The Spooks Love Their Secrecy

October 22, 2014–Fifty-two years ago today President John F. Kennedy made a nationwide television address from the Oval Office to reveal that U.S. intelligence had discovered the Soviet Union was sending nuclear-armed missiles to Cuba. The news was stunning, and inaugurated one of the most dangerous crises of the Cold War. President Kennedy and those around him knew that dangers lurked, so for over a week after receiving the critical intelligence they took measures to keep it a secret. That secrecy had a point. It helped Kennedy craft a response to the Soviet move before the political pressures of the crisis began to mount.

There are secrets that are important, that are legitimate, that serve to protect United States national security. The discovery of missiles in Cuba, until the president chose to reveal them, was one. But in the years since the secrecy system has gotten out of control. Readers of this space will know that I write often of this. Today I am driven to do so again. The morning papers report that Leon Panetta, erstwhile director of the Central Intelligence Agency, who has just published a memoir, had to fight the agency to get his book into print. The Panetta book, called Worthy Fights, has now become an example of secrecy with no point, of the CIA’s addiction to cloaking its dagger, and its delusion that it can hide behind classification regulations.

In point of fact Panetta was a light touch. He has nothing bad to say about the CIA, supported its activities as director, and avoids going near such controversies as Langley’s fight with Senate overseers seeking to examine its torture projects–a fight that began on Leon Panetta’s watch.
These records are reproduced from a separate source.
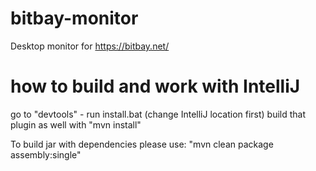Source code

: # bitbay-monitor
Desktop monitor for https://bitbay.net/

# how to build and work with IntelliJ
go to "devtools" - run install.bat (change IntelliJ location first)
build that plugin as well with "mvn install"

To build jar with dependencies please use: "mvn clean package assembly:single"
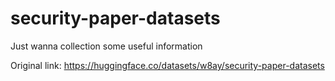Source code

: # security-paper-datasets
Just wanna collection some useful information

Original link: https://huggingface.co/datasets/w8ay/security-paper-datasets

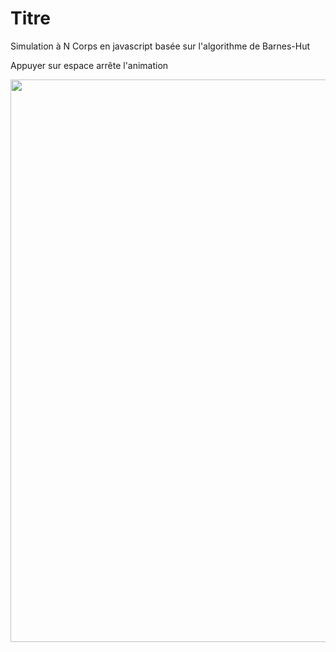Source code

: # Titre

Simulation à N Corps en javascript basée sur l'algorithme de Barnes-Hut

Appuyer sur espace arrête l'animation

<img src="https://github.com/ArnaudPannatier/Ncorps/blob/master/img/capture.gif" width="900">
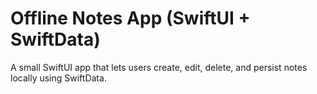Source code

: # Offline Notes App (SwiftUI + SwiftData)
A small SwiftUI app that lets users create, edit, delete, and persist notes locally using SwiftData.
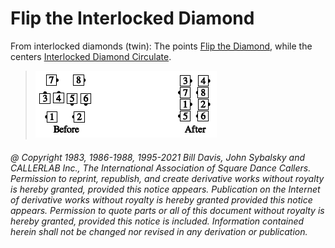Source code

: 
# Flip the Interlocked Diamond

From interlocked diamonds (twin): The points 
[Flip the Diamond](../plus/flip_the_diamond.md), while the centers 
[Interlocked Diamond Circulate](interlocked_diamond_circulate.md).

> 
> ![alt](flip_the_interlocked_diamond.png)
> 

###### @ Copyright 1983, 1986-1988, 1995-2021 Bill Davis, John Sybalsky and CALLERLAB Inc., The International Association of Square Dance Callers. Permission to reprint, republish, and create derivative works without royalty is hereby granted, provided this notice appears. Publication on the Internet of derivative works without royalty is hereby granted provided this notice appears. Permission to quote parts or all of this document without royalty is hereby granted, provided this notice is included. Information contained herein shall not be changed nor revised in any derivation or publication.
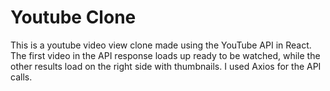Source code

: # Youtube Clone

This is a youtube video view clone made using the YouTube API in React. The first video in the API response loads up ready to be watched, while the other results load on the right side with thumbnails. I used Axios for the API calls.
Worthy Fights is complimentary to the agency and its people. Why should former director Panetta have had a problem?

As the holder of a security clearance that entitled him to view top secret information Leon Panetta signed a contract that bound him to submit things he writes about the agency to a CIA unit called the Publications Review Board. This board operates under regulations that specifically prohibit it from withholding its approval on any grounds other than dangers to national security–but as I showed at great length in my book The Family Jewels those rules are often honored in the breach.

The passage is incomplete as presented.